For the records below, give the number of lines that include the string "required". Nothing else belongs in the answer.

%%

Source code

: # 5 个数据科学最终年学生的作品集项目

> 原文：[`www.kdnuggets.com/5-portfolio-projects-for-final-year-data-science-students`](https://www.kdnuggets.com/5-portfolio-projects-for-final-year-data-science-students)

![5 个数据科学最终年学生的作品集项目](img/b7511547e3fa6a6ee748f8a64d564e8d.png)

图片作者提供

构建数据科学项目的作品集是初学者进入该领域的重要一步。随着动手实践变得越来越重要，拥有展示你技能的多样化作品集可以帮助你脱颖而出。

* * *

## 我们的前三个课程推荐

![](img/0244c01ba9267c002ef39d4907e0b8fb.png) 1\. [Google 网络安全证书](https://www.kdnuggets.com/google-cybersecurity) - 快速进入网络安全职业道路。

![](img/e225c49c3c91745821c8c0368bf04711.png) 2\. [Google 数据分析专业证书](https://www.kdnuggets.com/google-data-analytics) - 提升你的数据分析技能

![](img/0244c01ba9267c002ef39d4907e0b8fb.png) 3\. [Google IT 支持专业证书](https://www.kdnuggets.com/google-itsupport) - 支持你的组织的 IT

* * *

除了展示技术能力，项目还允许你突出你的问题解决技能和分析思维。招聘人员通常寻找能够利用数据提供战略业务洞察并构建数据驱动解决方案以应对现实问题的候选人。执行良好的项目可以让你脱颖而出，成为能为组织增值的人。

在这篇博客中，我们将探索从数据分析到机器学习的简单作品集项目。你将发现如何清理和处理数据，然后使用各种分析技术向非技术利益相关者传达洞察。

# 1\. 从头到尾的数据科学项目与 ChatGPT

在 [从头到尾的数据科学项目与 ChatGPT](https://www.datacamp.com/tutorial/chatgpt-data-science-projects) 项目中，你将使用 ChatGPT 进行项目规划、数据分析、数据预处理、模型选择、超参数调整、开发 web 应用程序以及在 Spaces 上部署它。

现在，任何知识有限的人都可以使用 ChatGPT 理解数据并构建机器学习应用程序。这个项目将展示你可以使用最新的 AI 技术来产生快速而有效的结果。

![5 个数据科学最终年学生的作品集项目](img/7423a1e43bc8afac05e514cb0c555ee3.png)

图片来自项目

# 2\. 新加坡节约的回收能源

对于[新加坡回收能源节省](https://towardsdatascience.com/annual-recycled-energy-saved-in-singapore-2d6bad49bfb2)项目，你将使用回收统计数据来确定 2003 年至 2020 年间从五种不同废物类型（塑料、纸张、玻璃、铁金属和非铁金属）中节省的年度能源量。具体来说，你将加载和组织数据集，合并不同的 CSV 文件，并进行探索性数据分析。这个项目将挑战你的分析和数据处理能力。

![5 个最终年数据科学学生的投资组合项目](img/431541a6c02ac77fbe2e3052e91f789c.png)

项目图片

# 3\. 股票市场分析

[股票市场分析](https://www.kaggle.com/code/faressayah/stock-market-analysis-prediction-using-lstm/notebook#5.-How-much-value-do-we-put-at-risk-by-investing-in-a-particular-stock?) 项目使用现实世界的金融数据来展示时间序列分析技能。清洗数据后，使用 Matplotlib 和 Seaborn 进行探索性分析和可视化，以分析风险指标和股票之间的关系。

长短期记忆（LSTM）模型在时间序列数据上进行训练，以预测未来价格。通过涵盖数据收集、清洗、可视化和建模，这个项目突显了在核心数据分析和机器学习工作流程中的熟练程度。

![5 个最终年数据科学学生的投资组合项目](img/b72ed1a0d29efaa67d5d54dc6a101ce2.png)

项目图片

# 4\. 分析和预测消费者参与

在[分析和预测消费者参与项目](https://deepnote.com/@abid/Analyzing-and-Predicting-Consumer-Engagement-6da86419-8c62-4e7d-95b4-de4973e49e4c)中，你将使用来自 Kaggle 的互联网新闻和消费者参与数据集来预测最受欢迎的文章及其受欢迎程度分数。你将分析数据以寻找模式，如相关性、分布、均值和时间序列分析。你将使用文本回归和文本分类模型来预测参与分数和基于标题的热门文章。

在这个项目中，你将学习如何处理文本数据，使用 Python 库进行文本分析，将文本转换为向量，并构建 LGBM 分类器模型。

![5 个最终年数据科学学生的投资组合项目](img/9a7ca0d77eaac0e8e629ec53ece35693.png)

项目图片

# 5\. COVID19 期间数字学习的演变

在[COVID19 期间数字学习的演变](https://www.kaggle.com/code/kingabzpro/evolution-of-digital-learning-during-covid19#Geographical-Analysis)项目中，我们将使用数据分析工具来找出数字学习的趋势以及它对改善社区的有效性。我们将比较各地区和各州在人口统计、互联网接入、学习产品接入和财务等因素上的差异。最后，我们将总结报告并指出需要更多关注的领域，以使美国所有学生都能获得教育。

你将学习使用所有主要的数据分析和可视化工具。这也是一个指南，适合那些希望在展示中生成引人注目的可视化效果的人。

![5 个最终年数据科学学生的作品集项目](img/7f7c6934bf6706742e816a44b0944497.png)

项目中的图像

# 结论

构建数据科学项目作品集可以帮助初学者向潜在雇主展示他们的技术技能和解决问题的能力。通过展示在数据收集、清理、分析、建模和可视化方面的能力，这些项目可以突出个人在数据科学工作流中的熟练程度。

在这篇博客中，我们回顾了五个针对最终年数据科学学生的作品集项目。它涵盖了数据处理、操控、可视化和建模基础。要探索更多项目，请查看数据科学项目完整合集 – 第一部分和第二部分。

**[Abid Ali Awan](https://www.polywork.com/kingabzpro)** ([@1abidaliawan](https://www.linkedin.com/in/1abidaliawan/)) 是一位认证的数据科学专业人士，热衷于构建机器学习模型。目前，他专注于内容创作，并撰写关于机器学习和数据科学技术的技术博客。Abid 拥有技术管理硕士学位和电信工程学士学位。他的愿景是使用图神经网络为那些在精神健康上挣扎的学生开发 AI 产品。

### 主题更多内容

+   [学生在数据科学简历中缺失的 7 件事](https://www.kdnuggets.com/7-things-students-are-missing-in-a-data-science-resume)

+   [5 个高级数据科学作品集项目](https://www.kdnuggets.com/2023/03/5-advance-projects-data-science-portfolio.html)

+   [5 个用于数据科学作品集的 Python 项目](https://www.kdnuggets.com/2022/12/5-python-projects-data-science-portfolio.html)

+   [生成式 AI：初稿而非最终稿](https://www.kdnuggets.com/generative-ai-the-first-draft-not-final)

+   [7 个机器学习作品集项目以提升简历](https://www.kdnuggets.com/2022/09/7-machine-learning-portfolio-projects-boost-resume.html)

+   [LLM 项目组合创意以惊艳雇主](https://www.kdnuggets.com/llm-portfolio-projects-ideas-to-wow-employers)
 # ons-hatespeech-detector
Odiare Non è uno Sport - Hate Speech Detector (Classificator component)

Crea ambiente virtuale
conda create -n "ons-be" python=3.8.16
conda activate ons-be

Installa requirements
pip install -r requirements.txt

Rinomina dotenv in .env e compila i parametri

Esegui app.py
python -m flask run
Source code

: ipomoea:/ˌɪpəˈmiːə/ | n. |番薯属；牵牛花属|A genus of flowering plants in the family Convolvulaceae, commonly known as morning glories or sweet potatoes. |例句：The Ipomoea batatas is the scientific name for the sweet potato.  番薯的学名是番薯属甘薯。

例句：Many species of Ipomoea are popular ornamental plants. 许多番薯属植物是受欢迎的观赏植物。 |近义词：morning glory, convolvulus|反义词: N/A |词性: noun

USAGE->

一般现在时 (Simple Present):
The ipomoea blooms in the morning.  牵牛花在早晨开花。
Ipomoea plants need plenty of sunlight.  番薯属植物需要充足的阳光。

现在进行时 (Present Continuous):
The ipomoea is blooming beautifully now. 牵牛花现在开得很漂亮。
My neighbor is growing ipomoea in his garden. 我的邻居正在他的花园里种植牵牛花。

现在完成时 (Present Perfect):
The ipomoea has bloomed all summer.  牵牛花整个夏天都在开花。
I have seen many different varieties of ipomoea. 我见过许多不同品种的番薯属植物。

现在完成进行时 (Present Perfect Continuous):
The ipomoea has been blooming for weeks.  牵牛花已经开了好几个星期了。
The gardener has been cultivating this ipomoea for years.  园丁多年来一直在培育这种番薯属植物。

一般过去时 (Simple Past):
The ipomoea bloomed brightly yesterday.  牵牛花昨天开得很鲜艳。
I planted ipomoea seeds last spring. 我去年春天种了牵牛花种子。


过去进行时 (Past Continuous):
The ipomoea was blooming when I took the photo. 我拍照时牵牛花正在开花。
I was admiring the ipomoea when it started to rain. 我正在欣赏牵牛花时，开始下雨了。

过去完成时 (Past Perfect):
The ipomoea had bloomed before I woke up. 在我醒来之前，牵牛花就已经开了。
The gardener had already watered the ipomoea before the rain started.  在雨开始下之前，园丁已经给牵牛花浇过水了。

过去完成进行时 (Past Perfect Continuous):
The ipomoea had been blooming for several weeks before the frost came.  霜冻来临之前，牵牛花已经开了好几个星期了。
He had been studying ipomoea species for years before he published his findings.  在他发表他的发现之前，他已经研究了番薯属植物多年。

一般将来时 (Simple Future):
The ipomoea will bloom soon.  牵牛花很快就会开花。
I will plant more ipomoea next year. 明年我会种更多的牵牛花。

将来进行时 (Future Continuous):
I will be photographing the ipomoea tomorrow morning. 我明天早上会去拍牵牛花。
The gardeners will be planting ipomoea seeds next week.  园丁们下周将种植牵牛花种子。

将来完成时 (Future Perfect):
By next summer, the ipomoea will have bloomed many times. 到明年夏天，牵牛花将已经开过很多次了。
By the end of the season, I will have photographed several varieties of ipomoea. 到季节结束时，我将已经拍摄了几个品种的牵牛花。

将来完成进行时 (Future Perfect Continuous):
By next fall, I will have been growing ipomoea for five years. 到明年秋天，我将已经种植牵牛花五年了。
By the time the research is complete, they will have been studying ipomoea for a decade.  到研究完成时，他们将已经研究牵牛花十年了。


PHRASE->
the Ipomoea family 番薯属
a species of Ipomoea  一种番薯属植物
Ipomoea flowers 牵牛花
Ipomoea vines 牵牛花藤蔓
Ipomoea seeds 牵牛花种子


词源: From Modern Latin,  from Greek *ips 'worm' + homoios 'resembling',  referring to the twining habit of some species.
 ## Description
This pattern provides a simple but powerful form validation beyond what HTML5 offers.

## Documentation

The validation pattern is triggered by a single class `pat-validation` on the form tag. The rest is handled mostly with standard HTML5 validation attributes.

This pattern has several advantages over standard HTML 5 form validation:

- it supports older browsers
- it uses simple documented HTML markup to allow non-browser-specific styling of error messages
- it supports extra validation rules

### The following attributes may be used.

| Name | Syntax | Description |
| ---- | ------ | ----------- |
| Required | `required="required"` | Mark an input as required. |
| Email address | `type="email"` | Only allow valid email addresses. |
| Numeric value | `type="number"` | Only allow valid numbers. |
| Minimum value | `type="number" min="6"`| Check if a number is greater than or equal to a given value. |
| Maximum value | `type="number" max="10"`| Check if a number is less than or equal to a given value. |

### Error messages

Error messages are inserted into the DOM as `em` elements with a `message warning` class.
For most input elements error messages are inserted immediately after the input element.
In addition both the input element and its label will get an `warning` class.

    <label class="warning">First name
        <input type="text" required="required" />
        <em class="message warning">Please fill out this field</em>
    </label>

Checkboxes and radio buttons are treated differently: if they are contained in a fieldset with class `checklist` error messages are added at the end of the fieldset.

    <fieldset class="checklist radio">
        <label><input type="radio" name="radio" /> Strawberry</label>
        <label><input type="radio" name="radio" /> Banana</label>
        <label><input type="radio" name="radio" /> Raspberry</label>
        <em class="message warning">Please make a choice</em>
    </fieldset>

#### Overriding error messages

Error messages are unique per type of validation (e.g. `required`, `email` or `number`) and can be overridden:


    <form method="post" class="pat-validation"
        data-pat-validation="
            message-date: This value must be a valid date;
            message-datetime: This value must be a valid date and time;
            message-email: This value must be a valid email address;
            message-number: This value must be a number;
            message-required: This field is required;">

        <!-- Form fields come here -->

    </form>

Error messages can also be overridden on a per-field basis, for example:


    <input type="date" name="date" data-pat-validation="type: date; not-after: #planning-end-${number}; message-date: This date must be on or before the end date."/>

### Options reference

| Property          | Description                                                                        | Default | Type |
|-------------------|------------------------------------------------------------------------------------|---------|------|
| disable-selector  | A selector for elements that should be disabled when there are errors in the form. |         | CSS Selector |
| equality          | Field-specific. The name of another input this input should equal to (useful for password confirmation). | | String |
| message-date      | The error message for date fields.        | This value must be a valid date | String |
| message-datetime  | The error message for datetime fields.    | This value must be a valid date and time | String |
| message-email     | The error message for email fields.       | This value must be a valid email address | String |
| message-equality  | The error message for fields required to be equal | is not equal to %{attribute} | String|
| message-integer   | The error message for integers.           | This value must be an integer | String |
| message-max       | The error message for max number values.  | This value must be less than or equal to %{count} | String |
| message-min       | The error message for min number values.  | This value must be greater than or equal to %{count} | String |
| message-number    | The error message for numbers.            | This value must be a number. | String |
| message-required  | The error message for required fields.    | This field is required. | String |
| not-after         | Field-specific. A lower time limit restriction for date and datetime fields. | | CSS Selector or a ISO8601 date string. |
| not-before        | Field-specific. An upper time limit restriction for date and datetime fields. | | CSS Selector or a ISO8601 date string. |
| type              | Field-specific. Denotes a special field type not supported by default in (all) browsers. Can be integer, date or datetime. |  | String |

%%

● SOLUTION:
6